▶ [WORK INSTRUCTIONS] Your task is to transcribe the entries below exactly, beginning with the line containing "- Author(s):: [[玛格丽特·阿特伍德]]" and ending with the final line, and to add nothing else.

▶ [RECORDS PROVIDED]
BEGIN

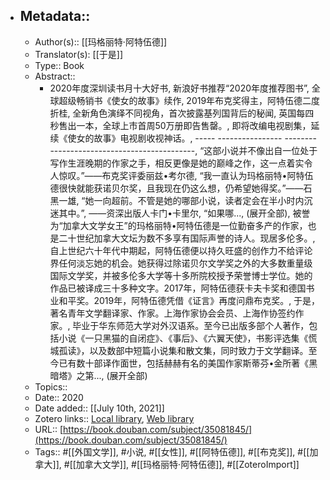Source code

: - ## Metadata::
    - Author(s):: [[玛格丽特·阿特伍德]]
    - Translator(s): [[于是]]
    - Type:: Book
    - Abstract::
        - 2020年度深圳读书月十大好书, 新浪好书推荐“2020年度推荐图书”, 全球超级畅销书《使女的故事》续作, 2019年布克奖得主，阿特伍德二度折桂, 全新角色演绎不同视角，首次披露基列国背后的秘闻, 英国每四秒售出一本，全球上市首周50万册即告售罄。, 即将改编电视剧集，延续《使女的故事》电视剧收视神话。, ----- ---------------- --------------------------------------------, “这部小说并不像出自一位处于写作生涯晚期的作家之手，相反更像是她的巅峰之作，这一点着实令人惊叹。”——布克奖评委丽兹•考尔德, “我一直认为玛格丽特•阿特伍德很快就能获诺贝尔奖，且我现在仍这么想，仍希望她得奖。”——石黑一雄, “她一向超前。不管是她的哪部小说，读者定会在半小时内沉迷其中。”, ——资深出版人卡门•卡里尔, “如果哪..., (展开全部), 被誉为“加拿大文学女王”的玛格丽特•阿特伍德是一位勤奋多产的作家，也是二十世纪加拿大文坛为数不多享有国际声誉的诗人。现居多伦多。, 自上世纪六十年代中期起，阿特伍德便以持久旺盛的创作力不给评论界任何淡忘她的机会。她获得过除诺贝尔文学奖之外的大多数重量级国际文学奖，并被多伦多大学等十多所院校授予荣誉博士学位。她的作品已被译成三十多种文字。2017年，阿特伍德获卡夫卡奖和德国书业和平奖。2019年，阿特伍德凭借《证言》再度问鼎布克奖。, 于是，著名青年文学翻译家、作家。上海作家协会会员、上海作协签约作家。, 毕业于华东师范大学对外汉语系。至今已出版多部个人著作，包括小说《一只黑猫的自闭症》、《事后》、《六翼天使》，书影评选集《慌城孤读》，以及数部中短篇小说集和散文集，同时致力于文学翻译。至今已有数十部译作面世，包括赫赫有名的美国作家斯蒂芬•金所著《黑暗塔》之第..., (展开全部)
    - Topics:: 
    - Date:: 2020
    - Date added:: [[July 10th, 2021]]
    - Zotero links:: [Local library](zotero://select/library/items/FB5IGRKN), [Web library](https://www.zotero.org/users/7147715/items/FB5IGRKN)
    - URL:: [https://book.douban.com/subject/35081845/](https://book.douban.com/subject/35081845/)
    - Tags:: #[[外国文学]], #小说, #[[女性]], #[[阿特伍德]], #[[布克奖]], #[[加拿大]], #[[加拿大文学]], #[[玛格丽特·阿特伍德]], #[[ZoteroImport]]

END

▶ [ANSWER SPACE]
    - Author(s):: [[玛格丽特·阿特伍德]]
    - Translator(s): [[于是]]
    - Type:: Book
    - Abstract::
        - 2020年度深圳读书月十大好书, 新浪好书推荐“2020年度推荐图书”, 全球超级畅销书《使女的故事》续作, 2019年布克奖得主，阿特伍德二度折桂, 全新角色演绎不同视角，首次披露基列国背后的秘闻, 英国每四秒售出一本，全球上市首周50万册即告售罄。, 即将改编电视剧集，延续《使女的故事》电视剧收视神话。, ----- ---------------- --------------------------------------------, “这部小说并不像出自一位处于写作生涯晚期的作家之手，相反更像是她的巅峰之作，这一点着实令人惊叹。”——布克奖评委丽兹•考尔德, “我一直认为玛格丽特•阿特伍德很快就能获诺贝尔奖，且我现在仍这么想，仍希望她得奖。”——石黑一雄, “她一向超前。不管是她的哪部小说，读者定会在半小时内沉迷其中。”, ——资深出版人卡门•卡里尔, “如果哪..., (展开全部), 被誉为“加拿大文学女王”的玛格丽特•阿特伍德是一位勤奋多产的作家，也是二十世纪加拿大文坛为数不多享有国际声誉的诗人。现居多伦多。, 自上世纪六十年代中期起，阿特伍德便以持久旺盛的创作力不给评论界任何淡忘她的机会。她获得过除诺贝尔文学奖之外的大多数重量级国际文学奖，并被多伦多大学等十多所院校授予荣誉博士学位。她的作品已被译成三十多种文字。2017年，阿特伍德获卡夫卡奖和德国书业和平奖。2019年，阿特伍德凭借《证言》再度问鼎布克奖。, 于是，著名青年文学翻译家、作家。上海作家协会会员、上海作协签约作家。, 毕业于华东师范大学对外汉语系。至今已出版多部个人著作，包括小说《一只黑猫的自闭症》、《事后》、《六翼天使》，书影评选集《慌城孤读》，以及数部中短篇小说集和散文集，同时致力于文学翻译。至今已有数十部译作面世，包括赫赫有名的美国作家斯蒂芬•金所著《黑暗塔》之第..., (展开全部)
    - Topics:: 
    - Date:: 2020
    - Date added:: [[July 10th, 2021]]
    - Zotero links:: [Local library](zotero://select/library/items/FB5IGRKN), [Web library](https://www.zotero.org/users/7147715/items/FB5IGRKN)
    - URL:: [https://book.douban.com/subject/35081845/](https://book.douban.com/subject/35081845/)
    - Tags:: #[[外国文学]], #小说, #[[女性]], #[[阿特伍德]], #[[布克奖]], #[[加拿大]], #[[加拿大文学]], #[[玛格丽特·阿特伍德]], #[[ZoteroImport]]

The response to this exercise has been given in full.